Repeat the data verbatim, images excluded.

──────── Records shown

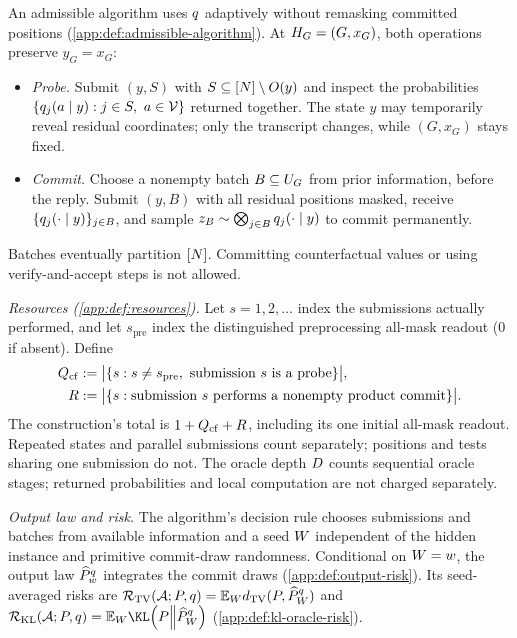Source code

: \begingroup\color{red}
\begin{definition}
\label{main:def:algorithm-risk-resources}
An admissible algorithm uses $\FrozenOracle$ adaptively without remasking
committed positions (\cref{app:def:admissible-algorithm}).
At $\History=(G,x_G)$, both operations preserve $y_G=x_G$:
\begingroup
\setlength{\leftmargini}{2pc}
\begin{itemize}
\item \emph{Probe.} Submit $(y,S)$ with
$S\subseteq\PositionSet\setminus\ObservedSet{y}$ and inspect the probabilities
$\{\OracleRowMass{y}{j}{a}:j\in S,\ a\in\Vocab\}$ returned together.
The state $y$ may temporarily reveal residual coordinates;
only the transcript changes, while $(G,x_G)$ stays fixed.
\item \emph{Commit.} Choose a nonempty batch $B\subseteq\ResidualPositions$
from prior information, before the reply. Submit $(y,B)$ with all residual
positions masked, receive $\{\OracleRow{y}{j}\}_{j\in B}$, and sample
$z_B\sim\bigotimes_{j\in B}\OracleRow{y}{j}$ to commit permanently.
\end{itemize}
\endgroup
Batches eventually partition $\PositionSet$.
Committing counterfactual values or using verify-and-accept steps is not allowed.

\emph{Resources (\cref{app:def:resources}).}
Let $s=1,2,\ldots$ index the submissions actually performed, and let
$s_{\mathrm{pre}}$ index the distinguished preprocessing all-mask readout
($0$ if absent). Define
\[
\begin{aligned}
 \CounterfactualQueries
 &:=\bigl|\{s:s\ne s_{\mathrm{pre}},\ \text{submission }s\text{ is a probe}\}\bigr|,\\
 \CommitRounds
 &:=\bigl|\{s:\text{submission }s\text{ performs a nonempty product commit}\}\bigr|.
\end{aligned}
\]
The construction's total is $1+\CounterfactualQueries+\CommitRounds$,
including its one initial all-mask readout. Repeated states and parallel
submissions count separately; positions and tests sharing one submission do not.
The oracle depth $\OracleDepth$ counts sequential oracle stages; returned probabilities and
local computation are not charged separately.

\emph{Output law and risk.}
The algorithm's decision rule chooses submissions and batches from available
information and a seed $\ControllerSeed$ independent of the hidden instance
and primitive commit-draw randomness. Conditional on $\ControllerSeed=w$,
the output law $\SamplerOutputLaw{w}{\FrozenOracle}$ integrates the commit draws
(\cref{app:def:output-risk}). Its seed-averaged risks are
$\SeedRisk(\mathcal A;\TargetLaw,\FrozenOracle)
 =\mathbb E_{\ControllerSeed}
   \dTV(\TargetLaw,\SamplerOutputLaw{\ControllerSeed}{\FrozenOracle})$
and $\KLSeedRisk(\mathcal A;\TargetLaw,\FrozenOracle)
 =\mathbb E_{\ControllerSeed}\KLDivergence{\TargetLaw}
   {\SamplerOutputLaw{\ControllerSeed}{\FrozenOracle}}$
(\cref{app:def:kl-oracle-risk}).
\end{definition}
\endgroup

────────────────

**Exercise solution**
Source code

: \begingroup\color{red}
\begin{definition}
\label{main:def:algorithm-risk-resources}
An admissible algorithm uses $\FrozenOracle$ adaptively without remasking
committed positions (\cref{app:def:admissible-algorithm}).
At $\History=(G,x_G)$, both operations preserve $y_G=x_G$:
\begingroup
\setlength{\leftmargini}{2pc}
\begin{itemize}
\item \emph{Probe.} Submit $(y,S)$ with
$S\subseteq\PositionSet\setminus\ObservedSet{y}$ and inspect the probabilities
$\{\OracleRowMass{y}{j}{a}:j\in S,\ a\in\Vocab\}$ returned together.
The state $y$ may temporarily reveal residual coordinates;
only the transcript changes, while $(G,x_G)$ stays fixed.
\item \emph{Commit.} Choose a nonempty batch $B\subseteq\ResidualPositions$
from prior information, before the reply. Submit $(y,B)$ with all residual
positions masked, receive $\{\OracleRow{y}{j}\}_{j\in B}$, and sample
$z_B\sim\bigotimes_{j\in B}\OracleRow{y}{j}$ to commit permanently.
\end{itemize}
\endgroup
Batches eventually partition $\PositionSet$.
Committing counterfactual values or using verify-and-accept steps is not allowed.

\emph{Resources (\cref{app:def:resources}).}
Let $s=1,2,\ldots$ index the submissions actually performed, and let
$s_{\mathrm{pre}}$ index the distinguished preprocessing all-mask readout
($0$ if absent). Define
\[
\begin{aligned}
 \CounterfactualQueries
 &:=\bigl|\{s:s\ne s_{\mathrm{pre}},\ \text{submission }s\text{ is a probe}\}\bigr|,\\
 \CommitRounds
 &:=\bigl|\{s:\text{submission }s\text{ performs a nonempty product commit}\}\bigr|.
\end{aligned}
\]
The construction's total is $1+\CounterfactualQueries+\CommitRounds$,
including its one initial all-mask readout. Repeated states and parallel
submissions count separately; positions and tests sharing one submission do not.
The oracle depth $\OracleDepth$ counts sequential oracle stages; returned probabilities and
local computation are not charged separately.

\emph{Output law and risk.}
The algorithm's decision rule chooses submissions and batches from available
information and a seed $\ControllerSeed$ independent of the hidden instance
and primitive commit-draw randomness. Conditional on $\ControllerSeed=w$,
the output law $\SamplerOutputLaw{w}{\FrozenOracle}$ integrates the commit draws
(\cref{app:def:output-risk}). Its seed-averaged risks are
$\SeedRisk(\mathcal A;\TargetLaw,\FrozenOracle)
 =\mathbb E_{\ControllerSeed}
   \dTV(\TargetLaw,\SamplerOutputLaw{\ControllerSeed}{\FrozenOracle})$
and $\KLSeedRisk(\mathcal A;\TargetLaw,\FrozenOracle)
 =\mathbb E_{\ControllerSeed}\KLDivergence{\TargetLaw}
   {\SamplerOutputLaw{\ControllerSeed}{\FrozenOracle}}$
(\cref{app:def:kl-oracle-risk}).
\end{definition}
\endgroup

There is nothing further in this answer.